WHAT THE EXERCISE ASKS = Every line below that holds "alpha" must be copied.

GIVEN DATA =
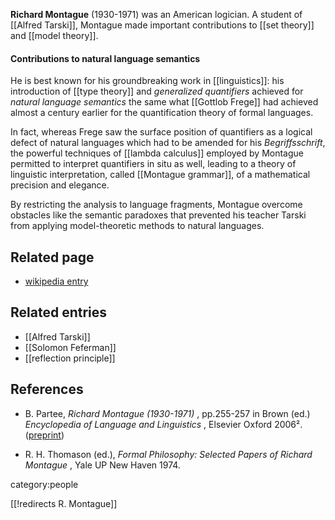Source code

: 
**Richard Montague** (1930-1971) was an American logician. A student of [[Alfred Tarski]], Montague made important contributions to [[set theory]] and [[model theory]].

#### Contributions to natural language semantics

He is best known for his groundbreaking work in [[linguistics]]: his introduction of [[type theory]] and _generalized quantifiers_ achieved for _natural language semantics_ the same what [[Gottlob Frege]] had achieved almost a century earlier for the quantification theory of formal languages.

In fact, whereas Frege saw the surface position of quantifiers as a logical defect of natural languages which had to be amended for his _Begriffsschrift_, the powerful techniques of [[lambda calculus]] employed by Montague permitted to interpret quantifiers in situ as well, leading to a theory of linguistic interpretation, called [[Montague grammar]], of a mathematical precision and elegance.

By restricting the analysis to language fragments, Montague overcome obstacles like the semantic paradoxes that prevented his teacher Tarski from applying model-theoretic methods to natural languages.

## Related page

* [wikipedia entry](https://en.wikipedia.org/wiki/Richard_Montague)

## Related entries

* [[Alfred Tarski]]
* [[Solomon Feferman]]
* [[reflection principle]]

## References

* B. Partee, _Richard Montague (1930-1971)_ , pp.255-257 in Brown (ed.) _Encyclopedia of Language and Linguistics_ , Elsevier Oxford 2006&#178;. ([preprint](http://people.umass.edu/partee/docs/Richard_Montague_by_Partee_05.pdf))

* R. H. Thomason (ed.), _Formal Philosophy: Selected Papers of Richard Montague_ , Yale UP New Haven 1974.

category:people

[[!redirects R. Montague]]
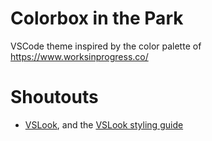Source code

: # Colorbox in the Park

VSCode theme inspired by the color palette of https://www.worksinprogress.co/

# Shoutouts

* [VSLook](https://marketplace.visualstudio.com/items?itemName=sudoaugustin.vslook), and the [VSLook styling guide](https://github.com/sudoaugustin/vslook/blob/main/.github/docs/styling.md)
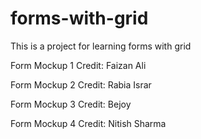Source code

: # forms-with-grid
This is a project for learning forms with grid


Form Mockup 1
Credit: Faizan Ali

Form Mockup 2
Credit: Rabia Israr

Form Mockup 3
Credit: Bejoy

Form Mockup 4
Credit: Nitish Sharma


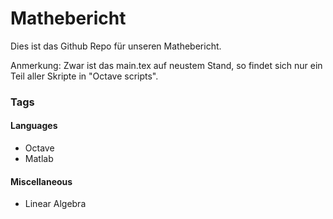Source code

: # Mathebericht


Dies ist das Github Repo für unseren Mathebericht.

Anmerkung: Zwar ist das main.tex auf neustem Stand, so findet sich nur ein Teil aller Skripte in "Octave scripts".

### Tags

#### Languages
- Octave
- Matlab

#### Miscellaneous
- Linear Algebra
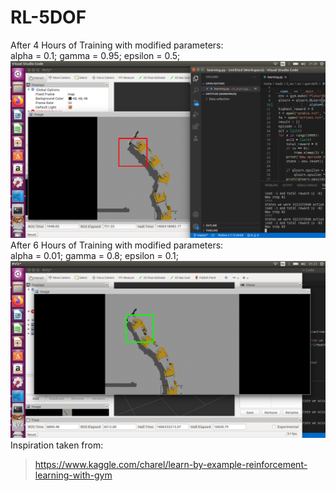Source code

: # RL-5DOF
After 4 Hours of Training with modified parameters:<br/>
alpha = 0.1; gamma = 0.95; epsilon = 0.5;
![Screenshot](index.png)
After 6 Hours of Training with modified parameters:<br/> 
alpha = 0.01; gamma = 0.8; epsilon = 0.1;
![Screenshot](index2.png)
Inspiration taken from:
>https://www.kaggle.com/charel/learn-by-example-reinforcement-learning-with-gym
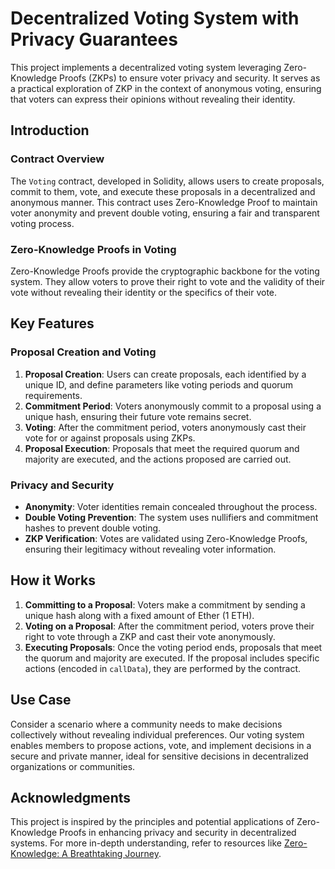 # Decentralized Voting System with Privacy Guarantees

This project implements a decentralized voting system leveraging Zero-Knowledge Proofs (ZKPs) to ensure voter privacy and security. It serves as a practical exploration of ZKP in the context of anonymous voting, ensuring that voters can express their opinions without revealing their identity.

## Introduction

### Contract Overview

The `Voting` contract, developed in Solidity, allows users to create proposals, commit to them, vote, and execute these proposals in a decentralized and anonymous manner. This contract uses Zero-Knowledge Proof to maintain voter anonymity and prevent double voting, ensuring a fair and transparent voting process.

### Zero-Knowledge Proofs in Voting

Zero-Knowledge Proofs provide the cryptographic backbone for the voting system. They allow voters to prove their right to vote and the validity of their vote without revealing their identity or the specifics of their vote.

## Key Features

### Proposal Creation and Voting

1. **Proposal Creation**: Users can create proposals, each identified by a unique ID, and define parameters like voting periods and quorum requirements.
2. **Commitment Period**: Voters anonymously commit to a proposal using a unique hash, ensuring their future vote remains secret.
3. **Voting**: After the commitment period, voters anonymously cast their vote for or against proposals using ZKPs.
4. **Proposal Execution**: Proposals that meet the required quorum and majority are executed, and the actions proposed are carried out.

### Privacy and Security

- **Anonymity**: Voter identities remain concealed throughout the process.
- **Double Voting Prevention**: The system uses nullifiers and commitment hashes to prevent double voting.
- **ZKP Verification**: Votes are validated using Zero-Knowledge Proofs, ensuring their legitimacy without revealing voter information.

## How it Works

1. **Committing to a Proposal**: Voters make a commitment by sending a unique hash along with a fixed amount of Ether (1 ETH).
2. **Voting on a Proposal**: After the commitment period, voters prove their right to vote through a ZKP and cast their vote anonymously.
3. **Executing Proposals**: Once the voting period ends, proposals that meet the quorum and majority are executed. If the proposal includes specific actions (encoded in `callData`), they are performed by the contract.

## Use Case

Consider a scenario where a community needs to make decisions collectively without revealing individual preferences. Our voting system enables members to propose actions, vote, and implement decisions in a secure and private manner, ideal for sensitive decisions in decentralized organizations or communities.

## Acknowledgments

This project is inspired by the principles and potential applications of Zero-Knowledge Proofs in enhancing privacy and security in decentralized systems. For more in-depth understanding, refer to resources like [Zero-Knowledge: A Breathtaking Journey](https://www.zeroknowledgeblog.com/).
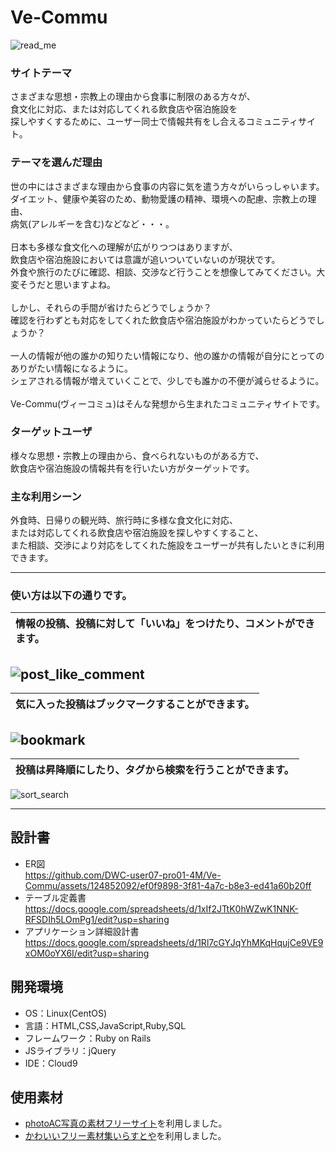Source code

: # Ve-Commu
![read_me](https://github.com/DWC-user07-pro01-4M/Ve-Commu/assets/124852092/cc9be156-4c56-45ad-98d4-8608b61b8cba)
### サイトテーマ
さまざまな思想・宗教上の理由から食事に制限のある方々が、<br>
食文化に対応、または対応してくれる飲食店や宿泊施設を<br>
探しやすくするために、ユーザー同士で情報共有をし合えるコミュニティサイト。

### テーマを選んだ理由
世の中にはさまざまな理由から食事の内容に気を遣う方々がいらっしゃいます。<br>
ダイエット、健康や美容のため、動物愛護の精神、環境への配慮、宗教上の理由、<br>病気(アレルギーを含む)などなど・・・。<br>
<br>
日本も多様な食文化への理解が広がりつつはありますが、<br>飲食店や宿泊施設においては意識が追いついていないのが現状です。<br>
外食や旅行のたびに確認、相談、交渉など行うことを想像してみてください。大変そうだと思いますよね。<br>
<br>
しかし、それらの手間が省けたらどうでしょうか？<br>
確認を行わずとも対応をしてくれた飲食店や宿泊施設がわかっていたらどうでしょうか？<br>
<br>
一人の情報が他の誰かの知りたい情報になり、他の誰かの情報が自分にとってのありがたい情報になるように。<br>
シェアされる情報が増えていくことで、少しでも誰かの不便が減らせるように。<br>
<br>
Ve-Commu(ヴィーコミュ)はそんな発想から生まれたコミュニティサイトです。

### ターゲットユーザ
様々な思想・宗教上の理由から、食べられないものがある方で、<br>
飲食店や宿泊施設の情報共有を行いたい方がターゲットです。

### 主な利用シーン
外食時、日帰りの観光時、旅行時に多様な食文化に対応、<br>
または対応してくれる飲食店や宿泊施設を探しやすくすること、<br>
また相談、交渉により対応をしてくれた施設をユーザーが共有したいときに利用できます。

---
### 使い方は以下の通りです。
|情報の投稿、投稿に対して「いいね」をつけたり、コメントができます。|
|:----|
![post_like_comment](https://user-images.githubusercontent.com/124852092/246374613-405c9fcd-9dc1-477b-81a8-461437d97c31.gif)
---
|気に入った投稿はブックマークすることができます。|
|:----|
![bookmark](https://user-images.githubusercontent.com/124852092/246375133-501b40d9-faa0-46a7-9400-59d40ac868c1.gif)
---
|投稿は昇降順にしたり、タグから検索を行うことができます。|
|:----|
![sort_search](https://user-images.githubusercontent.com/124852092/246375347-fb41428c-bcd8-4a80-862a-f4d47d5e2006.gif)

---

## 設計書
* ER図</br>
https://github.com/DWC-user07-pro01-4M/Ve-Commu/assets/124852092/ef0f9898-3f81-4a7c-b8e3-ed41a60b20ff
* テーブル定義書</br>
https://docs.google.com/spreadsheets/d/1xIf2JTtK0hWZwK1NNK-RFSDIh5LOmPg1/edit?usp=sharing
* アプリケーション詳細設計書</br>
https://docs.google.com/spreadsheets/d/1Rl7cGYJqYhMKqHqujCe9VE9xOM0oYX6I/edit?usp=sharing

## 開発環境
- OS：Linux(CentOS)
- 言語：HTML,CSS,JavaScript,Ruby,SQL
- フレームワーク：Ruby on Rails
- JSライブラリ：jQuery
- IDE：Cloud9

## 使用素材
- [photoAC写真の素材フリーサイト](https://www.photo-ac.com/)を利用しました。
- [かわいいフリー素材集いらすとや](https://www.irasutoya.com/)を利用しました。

ANSWER TO THE EXERCISE =
alpha = 0.1; gamma = 0.95; epsilon = 0.5;
alpha = 0.01; gamma = 0.8; epsilon = 0.1;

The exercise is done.